* _Action item_
Copy, from the entries below, each line where the word "wird" can be found.

* _Entries supplied_

----

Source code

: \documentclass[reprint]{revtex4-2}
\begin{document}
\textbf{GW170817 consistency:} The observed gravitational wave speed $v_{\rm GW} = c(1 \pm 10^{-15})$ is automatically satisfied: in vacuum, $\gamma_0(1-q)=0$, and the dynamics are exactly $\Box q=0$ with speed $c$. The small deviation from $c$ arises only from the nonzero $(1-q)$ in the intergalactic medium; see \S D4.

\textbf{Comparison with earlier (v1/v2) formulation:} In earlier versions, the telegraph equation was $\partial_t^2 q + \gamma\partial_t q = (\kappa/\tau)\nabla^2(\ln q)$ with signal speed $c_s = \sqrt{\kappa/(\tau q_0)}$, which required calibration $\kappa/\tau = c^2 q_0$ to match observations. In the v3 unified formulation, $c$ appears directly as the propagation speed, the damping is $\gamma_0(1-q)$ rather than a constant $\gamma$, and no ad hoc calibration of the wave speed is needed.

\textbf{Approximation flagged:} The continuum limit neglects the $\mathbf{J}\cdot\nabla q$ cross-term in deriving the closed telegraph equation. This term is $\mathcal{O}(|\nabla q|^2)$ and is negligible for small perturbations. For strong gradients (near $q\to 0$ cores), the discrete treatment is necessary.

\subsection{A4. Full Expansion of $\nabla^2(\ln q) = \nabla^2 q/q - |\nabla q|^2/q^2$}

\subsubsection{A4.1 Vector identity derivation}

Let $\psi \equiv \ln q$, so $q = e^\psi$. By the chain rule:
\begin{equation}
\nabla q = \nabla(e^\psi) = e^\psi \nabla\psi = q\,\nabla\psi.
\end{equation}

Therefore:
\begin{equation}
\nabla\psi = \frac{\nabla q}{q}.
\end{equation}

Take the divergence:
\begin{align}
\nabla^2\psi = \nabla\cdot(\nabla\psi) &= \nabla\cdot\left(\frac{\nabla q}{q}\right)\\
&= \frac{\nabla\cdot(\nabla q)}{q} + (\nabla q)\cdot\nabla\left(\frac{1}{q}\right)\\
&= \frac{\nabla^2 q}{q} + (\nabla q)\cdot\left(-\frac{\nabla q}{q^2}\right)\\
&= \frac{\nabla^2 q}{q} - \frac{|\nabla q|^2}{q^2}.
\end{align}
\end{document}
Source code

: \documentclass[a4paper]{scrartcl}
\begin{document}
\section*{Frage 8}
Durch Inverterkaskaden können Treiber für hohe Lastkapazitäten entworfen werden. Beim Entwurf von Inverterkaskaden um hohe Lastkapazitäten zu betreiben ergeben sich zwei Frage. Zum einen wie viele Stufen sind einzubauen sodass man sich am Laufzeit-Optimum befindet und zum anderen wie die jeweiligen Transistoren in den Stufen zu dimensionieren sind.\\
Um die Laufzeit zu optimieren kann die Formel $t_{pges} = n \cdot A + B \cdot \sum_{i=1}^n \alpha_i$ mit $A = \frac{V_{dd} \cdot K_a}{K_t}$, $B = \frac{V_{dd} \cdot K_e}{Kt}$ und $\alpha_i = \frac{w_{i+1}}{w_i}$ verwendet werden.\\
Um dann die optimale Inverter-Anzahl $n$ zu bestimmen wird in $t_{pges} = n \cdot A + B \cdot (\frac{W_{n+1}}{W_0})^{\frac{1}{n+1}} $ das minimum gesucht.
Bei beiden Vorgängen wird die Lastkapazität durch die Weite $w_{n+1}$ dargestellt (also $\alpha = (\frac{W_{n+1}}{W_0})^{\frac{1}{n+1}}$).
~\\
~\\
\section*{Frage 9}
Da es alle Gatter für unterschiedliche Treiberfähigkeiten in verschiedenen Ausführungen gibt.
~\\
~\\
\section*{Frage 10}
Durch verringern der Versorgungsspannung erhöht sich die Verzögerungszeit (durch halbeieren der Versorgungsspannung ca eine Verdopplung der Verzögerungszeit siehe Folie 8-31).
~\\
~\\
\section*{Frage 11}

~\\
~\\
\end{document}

----

* _Written response_
Um dann die optimale Inverter-Anzahl $n$ zu bestimmen wird in $t_{pges} = n \cdot A + B \cdot (\frac{W_{n+1}}{W_0})^{\frac{1}{n+1}} $ das minimum gesucht.
Bei beiden Vorgängen wird die Lastkapazität durch die Weite $w_{n+1}$ dargestellt (also $\alpha = (\frac{W_{n+1}}{W_0})^{\frac{1}{n+1}}$).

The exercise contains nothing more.